Start of Extracted material

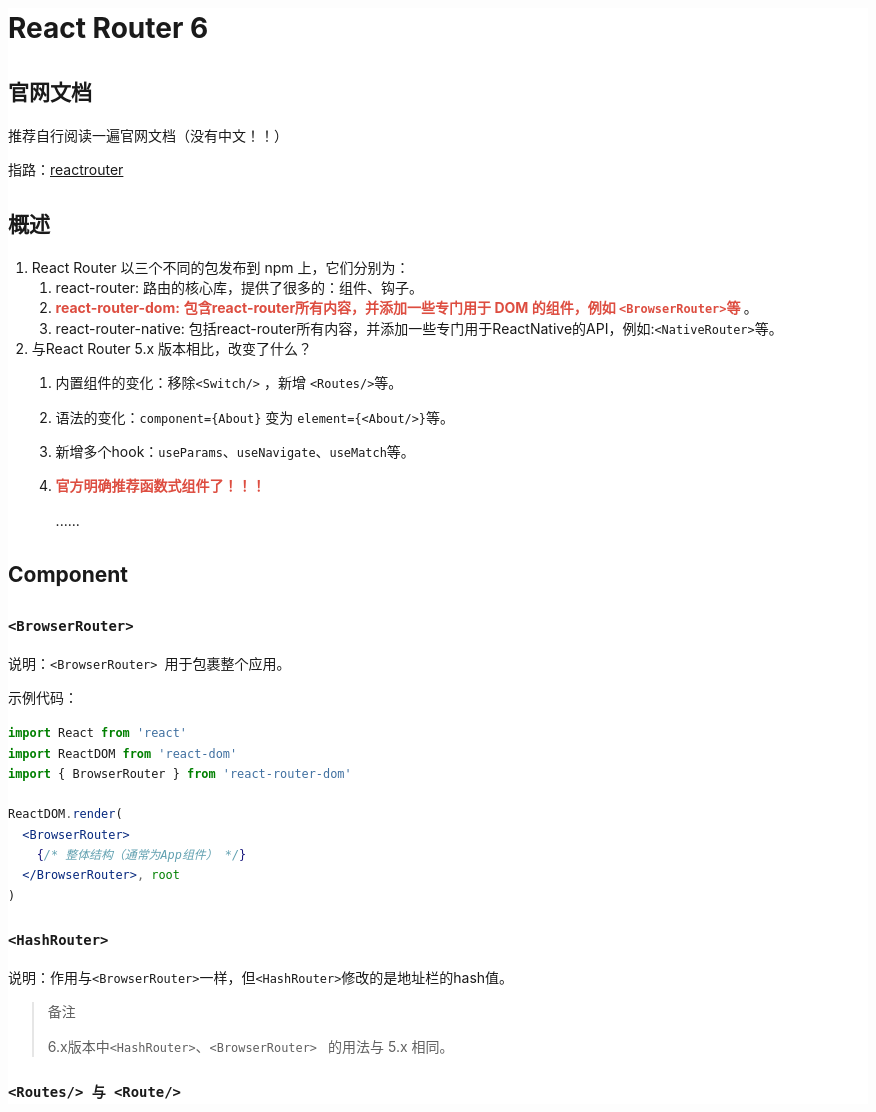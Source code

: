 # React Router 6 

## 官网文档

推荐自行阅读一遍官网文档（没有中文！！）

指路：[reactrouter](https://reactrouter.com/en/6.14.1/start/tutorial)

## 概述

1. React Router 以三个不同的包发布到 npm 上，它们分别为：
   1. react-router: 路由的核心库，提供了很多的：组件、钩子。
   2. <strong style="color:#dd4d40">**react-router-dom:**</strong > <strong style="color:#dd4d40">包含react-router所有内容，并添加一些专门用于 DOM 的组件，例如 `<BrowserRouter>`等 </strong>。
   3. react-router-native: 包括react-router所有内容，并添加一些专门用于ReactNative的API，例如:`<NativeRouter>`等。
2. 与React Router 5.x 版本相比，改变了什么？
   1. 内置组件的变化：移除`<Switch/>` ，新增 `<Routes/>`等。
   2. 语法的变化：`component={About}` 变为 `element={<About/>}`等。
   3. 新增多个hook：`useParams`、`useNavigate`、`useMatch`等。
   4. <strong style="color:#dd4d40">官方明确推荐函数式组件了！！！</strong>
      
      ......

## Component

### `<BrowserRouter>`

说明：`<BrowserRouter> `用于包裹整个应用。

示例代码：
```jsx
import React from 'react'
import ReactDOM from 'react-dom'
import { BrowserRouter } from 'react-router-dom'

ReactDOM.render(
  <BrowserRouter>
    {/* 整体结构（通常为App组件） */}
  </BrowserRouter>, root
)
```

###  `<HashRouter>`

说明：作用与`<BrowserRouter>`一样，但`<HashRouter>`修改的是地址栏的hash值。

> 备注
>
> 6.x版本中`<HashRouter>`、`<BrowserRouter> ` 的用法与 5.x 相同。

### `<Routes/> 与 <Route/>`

End of Extracted material
Start of Extracted material

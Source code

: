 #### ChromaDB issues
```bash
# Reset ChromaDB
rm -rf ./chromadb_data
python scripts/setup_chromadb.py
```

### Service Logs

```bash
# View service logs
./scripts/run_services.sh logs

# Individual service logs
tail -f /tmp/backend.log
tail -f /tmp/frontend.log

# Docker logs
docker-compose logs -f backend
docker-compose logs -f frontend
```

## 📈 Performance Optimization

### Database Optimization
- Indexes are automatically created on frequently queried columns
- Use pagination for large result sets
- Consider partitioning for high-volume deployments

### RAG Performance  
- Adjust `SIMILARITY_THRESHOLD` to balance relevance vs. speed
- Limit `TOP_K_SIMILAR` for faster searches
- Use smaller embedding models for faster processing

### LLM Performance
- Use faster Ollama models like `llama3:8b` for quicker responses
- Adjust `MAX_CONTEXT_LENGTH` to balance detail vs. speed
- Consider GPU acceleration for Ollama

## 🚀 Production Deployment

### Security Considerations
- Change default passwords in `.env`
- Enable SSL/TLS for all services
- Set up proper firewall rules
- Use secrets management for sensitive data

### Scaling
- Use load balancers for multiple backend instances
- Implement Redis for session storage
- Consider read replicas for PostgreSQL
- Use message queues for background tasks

End of Extracted material

Would you retype the lines above from the one with "- Use pagination for large result sets" down to the one with "for faster searches", word for word, both ends included and no other lines?

**Result of this task**.
- Use pagination for large result sets
- Consider partitioning for high-volume deployments

### RAG Performance  
- Adjust `SIMILARITY_THRESHOLD` to balance relevance vs. speed
- Limit `TOP_K_SIMILAR` for faster searches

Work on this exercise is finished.